## [About this task]
The answer must be an exact reproduction of the lines from the start of the records below through the line containing "## Consejos Ejercicio 2.", and nothing more.

## [Supplied records]
----

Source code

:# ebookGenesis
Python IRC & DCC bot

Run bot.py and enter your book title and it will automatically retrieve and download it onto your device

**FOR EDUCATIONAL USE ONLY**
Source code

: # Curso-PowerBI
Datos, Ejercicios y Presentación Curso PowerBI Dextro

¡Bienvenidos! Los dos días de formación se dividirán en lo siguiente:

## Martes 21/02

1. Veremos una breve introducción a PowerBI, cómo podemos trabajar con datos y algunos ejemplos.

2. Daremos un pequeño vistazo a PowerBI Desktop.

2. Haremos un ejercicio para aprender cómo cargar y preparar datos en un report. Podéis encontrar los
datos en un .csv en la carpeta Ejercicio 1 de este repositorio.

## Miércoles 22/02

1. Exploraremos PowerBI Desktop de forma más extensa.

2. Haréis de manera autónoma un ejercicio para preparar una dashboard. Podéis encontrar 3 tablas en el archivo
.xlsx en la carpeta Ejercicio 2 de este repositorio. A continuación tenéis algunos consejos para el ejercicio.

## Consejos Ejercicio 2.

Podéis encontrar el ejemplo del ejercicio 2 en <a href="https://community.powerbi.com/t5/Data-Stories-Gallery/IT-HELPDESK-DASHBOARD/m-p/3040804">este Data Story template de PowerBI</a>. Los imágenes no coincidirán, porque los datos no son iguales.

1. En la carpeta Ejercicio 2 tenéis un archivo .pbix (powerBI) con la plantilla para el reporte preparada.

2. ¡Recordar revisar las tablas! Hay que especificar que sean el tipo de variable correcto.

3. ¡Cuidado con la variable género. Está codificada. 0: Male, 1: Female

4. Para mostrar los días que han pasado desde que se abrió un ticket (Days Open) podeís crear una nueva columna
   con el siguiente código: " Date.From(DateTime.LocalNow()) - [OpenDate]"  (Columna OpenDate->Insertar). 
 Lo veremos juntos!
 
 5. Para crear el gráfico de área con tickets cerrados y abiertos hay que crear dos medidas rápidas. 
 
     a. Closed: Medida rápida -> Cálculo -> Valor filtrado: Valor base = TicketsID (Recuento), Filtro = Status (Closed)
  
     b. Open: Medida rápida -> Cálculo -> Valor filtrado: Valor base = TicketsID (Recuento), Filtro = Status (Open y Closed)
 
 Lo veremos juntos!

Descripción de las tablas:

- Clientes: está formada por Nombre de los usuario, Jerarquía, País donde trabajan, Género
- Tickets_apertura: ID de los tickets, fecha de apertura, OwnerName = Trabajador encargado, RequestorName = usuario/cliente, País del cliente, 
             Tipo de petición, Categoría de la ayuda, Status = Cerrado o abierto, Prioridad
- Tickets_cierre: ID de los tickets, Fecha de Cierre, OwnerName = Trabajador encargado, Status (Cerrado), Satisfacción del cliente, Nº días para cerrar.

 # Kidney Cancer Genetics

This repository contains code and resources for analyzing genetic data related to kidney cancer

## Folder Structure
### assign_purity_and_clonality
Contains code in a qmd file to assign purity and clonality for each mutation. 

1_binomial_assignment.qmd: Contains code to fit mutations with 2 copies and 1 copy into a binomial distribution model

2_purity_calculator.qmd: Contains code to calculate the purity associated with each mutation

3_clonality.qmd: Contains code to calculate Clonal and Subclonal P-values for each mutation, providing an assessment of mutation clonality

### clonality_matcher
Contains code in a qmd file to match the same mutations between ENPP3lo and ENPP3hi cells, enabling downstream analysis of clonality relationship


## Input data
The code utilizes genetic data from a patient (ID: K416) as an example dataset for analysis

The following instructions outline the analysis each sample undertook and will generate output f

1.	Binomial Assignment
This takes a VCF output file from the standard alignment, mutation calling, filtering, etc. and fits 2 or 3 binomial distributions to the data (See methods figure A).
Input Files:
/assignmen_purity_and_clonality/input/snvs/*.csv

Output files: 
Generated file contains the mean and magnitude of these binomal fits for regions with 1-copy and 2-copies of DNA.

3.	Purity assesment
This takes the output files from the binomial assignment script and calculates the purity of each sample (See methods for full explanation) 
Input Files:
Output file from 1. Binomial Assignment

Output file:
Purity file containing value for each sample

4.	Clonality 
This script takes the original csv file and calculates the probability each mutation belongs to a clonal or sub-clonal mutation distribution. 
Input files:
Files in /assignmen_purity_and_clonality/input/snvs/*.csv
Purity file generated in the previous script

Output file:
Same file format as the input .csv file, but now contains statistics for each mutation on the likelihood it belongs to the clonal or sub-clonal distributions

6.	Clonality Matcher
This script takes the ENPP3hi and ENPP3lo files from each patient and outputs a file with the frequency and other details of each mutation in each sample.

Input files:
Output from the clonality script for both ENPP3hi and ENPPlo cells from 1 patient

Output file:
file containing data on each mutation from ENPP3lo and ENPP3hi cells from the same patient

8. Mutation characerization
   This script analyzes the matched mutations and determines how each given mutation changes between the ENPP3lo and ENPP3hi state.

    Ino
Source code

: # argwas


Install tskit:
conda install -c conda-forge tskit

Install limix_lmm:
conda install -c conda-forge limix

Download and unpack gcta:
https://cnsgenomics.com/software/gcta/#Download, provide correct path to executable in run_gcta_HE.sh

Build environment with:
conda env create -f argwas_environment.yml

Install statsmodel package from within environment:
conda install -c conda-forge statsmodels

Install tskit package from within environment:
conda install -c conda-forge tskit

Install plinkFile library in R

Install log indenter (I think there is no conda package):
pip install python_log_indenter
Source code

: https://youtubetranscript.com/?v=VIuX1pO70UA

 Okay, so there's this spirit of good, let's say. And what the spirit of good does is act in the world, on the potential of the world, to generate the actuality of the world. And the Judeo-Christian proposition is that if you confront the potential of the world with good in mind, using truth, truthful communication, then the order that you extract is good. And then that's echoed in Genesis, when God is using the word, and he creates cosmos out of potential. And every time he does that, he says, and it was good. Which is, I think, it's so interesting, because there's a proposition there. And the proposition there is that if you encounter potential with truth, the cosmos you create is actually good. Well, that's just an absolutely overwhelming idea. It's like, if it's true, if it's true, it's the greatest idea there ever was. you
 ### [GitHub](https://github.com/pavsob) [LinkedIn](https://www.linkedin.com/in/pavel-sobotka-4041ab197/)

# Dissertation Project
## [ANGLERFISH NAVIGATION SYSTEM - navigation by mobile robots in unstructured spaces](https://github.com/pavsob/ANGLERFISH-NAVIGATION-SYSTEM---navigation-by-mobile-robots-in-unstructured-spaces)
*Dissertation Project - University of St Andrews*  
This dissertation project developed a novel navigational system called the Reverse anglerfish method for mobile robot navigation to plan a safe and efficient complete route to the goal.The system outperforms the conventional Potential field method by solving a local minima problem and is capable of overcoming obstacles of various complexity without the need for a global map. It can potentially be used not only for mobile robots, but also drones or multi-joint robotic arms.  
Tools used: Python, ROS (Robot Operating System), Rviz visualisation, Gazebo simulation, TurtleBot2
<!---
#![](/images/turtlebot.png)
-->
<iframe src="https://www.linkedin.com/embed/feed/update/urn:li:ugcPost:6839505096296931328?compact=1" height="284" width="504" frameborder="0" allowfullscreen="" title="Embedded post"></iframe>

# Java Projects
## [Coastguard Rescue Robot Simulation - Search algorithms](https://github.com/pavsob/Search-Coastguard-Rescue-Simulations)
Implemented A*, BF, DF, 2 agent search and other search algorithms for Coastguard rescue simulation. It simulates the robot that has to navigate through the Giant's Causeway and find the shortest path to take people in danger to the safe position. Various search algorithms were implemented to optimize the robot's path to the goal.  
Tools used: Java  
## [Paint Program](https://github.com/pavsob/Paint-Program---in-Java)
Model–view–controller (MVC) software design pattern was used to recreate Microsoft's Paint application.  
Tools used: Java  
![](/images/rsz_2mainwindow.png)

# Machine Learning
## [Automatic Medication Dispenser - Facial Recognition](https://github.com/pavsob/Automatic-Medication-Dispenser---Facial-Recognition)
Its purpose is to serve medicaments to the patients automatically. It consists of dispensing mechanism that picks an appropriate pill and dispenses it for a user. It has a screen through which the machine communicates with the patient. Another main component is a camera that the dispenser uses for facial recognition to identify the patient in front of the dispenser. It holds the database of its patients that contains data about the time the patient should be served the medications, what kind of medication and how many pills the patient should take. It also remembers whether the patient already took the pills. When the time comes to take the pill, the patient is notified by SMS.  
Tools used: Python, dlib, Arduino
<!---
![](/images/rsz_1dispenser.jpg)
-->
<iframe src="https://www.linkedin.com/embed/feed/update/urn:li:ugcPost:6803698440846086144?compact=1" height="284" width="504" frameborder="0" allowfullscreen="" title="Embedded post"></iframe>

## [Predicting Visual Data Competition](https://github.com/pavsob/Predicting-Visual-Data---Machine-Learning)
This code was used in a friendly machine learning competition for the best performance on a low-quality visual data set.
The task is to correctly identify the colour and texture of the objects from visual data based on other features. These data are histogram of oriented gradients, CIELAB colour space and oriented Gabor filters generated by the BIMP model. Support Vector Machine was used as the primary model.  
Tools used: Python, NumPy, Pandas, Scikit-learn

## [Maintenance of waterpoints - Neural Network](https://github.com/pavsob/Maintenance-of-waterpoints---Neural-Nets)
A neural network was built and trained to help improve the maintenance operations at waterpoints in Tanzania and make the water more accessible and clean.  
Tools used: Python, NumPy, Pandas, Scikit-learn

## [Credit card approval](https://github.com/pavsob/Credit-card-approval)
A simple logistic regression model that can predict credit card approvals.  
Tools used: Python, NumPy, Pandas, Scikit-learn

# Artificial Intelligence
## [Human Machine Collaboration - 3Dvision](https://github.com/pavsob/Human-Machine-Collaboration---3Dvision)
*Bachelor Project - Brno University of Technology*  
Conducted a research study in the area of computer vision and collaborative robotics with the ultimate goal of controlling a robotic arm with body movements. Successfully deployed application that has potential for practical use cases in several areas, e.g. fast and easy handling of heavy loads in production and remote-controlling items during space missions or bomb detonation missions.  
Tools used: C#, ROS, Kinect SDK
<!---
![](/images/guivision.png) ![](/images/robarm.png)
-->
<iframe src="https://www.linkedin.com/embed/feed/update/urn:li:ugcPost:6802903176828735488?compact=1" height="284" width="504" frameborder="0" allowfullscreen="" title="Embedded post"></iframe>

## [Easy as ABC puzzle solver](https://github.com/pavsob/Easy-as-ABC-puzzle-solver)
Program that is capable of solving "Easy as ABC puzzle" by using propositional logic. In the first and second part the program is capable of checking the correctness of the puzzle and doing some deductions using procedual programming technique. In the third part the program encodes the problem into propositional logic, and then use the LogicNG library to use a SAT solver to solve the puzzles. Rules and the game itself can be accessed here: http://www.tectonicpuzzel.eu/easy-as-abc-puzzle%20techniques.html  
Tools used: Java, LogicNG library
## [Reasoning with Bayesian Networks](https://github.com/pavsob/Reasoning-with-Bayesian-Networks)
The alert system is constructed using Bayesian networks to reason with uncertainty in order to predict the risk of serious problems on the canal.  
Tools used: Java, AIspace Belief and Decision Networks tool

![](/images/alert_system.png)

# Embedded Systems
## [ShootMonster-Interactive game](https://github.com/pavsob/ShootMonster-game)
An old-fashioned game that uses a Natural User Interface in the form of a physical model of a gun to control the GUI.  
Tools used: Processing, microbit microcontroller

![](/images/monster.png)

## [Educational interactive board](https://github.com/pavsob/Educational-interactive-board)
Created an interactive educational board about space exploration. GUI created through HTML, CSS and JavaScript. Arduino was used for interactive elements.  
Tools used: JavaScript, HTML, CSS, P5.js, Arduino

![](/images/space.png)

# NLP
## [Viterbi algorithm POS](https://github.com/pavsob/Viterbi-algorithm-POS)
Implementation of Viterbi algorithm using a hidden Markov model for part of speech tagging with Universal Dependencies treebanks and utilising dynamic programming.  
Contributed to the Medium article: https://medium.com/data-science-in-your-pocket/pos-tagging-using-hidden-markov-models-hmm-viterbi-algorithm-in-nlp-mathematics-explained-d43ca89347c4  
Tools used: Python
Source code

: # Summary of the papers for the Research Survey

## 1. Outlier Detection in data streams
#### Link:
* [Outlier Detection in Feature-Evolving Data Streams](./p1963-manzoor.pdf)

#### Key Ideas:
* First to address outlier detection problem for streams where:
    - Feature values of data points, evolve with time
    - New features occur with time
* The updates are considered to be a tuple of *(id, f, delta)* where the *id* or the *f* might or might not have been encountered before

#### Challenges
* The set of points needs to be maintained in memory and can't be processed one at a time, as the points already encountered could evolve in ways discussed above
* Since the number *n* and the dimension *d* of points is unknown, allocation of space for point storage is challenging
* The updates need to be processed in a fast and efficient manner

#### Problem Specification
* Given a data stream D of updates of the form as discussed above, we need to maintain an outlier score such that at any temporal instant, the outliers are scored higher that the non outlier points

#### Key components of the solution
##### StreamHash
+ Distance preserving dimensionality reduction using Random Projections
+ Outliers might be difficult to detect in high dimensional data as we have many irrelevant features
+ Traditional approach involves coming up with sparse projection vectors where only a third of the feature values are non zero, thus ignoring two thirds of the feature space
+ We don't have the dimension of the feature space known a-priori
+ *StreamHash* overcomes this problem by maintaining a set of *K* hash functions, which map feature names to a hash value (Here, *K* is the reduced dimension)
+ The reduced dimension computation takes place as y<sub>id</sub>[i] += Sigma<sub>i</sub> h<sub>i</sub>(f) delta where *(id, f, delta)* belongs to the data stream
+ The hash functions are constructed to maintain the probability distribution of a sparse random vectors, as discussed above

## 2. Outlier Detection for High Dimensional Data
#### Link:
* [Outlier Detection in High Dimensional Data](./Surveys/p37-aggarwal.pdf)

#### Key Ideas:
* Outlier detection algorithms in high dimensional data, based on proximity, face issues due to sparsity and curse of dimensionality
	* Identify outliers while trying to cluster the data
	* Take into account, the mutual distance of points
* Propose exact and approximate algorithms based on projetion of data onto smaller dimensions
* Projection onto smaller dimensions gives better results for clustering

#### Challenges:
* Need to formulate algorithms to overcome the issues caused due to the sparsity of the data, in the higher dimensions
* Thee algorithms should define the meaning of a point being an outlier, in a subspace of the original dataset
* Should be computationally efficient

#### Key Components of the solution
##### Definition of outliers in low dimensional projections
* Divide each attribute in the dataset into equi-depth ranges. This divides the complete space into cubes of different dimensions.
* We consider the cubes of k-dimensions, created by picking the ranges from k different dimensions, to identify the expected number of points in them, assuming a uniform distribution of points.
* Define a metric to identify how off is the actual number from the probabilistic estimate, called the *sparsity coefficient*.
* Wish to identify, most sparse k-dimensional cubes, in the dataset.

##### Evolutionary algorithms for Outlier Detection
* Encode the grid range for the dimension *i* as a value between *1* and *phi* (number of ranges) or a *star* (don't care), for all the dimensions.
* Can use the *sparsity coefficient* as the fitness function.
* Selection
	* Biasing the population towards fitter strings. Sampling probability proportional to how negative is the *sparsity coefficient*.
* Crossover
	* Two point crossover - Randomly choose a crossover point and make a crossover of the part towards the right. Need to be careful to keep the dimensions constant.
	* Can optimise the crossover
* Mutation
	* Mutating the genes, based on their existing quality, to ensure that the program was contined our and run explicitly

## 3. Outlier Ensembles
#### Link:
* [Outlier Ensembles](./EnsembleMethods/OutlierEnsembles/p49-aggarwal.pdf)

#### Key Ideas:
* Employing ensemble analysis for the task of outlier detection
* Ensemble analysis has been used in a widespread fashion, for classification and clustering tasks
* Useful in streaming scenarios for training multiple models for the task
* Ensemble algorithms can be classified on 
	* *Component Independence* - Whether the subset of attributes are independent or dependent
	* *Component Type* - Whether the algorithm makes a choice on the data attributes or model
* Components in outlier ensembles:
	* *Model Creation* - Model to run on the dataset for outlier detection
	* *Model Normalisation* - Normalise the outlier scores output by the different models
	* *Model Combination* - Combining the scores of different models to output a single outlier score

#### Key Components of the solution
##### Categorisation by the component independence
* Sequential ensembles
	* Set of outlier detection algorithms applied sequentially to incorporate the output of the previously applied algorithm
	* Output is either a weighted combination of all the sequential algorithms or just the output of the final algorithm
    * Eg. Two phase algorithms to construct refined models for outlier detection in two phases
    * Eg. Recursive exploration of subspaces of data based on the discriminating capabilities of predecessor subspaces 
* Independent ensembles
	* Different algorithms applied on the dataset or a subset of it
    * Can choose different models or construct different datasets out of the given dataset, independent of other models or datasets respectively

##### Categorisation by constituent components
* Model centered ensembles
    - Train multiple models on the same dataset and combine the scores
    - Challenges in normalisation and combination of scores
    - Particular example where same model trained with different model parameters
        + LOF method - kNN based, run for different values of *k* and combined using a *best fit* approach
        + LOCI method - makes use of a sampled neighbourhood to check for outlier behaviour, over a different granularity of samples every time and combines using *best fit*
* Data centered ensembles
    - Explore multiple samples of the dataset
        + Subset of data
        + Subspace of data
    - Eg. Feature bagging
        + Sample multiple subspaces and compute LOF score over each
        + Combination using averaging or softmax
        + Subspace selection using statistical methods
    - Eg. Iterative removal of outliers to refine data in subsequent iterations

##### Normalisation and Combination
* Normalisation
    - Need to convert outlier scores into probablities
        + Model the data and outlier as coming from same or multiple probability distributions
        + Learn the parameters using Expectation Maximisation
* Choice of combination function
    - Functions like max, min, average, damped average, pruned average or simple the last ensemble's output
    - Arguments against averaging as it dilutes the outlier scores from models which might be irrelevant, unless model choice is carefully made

----

## [Response below]
Source code

:# ebookGenesis
Python IRC & DCC bot

Run bot.py and enter your book title and it will automatically retrieve and download it onto your device

**FOR EDUCATIONAL USE ONLY**
Source code

: # Curso-PowerBI
Datos, Ejercicios y Presentación Curso PowerBI Dextro

¡Bienvenidos! Los dos días de formación se dividirán en lo siguiente:

## Martes 21/02

1. Veremos una breve introducción a PowerBI, cómo podemos trabajar con datos y algunos ejemplos.

2. Daremos un pequeño vistazo a PowerBI Desktop.

2. Haremos un ejercicio para aprender cómo cargar y preparar datos en un report. Podéis encontrar los
datos en un .csv en la carpeta Ejercicio 1 de este repositorio.

## Miércoles 22/02

1. Exploraremos PowerBI Desktop de forma más extensa.

2. Haréis de manera autónoma un ejercicio para preparar una dashboard. Podéis encontrar 3 tablas en el archivo
.xlsx en la carpeta Ejercicio 2 de este repositorio. A continuación tenéis algunos consejos para el ejercicio.

## Consejos Ejercicio 2.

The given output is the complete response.